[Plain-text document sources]
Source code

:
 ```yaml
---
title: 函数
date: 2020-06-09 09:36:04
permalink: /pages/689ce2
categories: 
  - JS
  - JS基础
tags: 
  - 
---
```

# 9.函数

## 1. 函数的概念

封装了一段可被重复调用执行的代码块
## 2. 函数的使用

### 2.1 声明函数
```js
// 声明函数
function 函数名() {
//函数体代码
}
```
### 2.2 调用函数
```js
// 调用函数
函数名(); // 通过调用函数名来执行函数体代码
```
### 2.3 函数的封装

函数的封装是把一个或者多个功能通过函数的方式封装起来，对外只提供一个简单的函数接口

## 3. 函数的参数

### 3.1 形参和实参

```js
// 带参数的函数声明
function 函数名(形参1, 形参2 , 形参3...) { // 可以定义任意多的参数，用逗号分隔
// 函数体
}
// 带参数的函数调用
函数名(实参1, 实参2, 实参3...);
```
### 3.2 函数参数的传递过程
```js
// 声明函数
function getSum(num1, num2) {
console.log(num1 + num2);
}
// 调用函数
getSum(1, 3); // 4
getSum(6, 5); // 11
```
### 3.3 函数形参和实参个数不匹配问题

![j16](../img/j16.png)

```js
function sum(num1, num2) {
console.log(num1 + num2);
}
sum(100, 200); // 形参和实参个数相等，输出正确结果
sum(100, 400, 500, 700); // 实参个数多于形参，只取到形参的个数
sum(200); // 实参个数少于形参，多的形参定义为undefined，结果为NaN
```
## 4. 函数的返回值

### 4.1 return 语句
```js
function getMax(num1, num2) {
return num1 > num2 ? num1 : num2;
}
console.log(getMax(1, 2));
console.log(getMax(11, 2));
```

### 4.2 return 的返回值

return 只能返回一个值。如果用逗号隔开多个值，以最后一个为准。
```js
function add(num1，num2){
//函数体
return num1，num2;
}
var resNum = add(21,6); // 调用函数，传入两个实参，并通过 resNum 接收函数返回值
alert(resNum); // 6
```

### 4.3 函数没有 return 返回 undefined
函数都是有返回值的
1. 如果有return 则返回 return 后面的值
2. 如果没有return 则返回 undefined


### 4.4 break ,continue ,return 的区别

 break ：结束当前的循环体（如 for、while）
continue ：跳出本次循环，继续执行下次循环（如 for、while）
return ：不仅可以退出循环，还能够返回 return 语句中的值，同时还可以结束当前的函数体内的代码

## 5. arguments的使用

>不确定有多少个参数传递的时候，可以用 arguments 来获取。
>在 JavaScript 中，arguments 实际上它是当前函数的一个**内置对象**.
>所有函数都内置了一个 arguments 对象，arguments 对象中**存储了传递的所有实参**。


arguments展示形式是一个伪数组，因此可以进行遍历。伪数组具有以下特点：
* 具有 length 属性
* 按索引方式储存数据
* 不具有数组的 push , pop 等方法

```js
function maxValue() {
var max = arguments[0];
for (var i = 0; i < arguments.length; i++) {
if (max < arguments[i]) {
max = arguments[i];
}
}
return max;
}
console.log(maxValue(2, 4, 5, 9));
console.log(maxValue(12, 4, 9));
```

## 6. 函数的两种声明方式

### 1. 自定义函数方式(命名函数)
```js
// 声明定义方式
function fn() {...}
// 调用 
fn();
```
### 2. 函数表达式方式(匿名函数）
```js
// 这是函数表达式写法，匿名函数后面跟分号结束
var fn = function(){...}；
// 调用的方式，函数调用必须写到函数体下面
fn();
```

* Assignment
Lines in the records that hold the word "console" are to be counted; give only the total.

* Solution for this exercise
6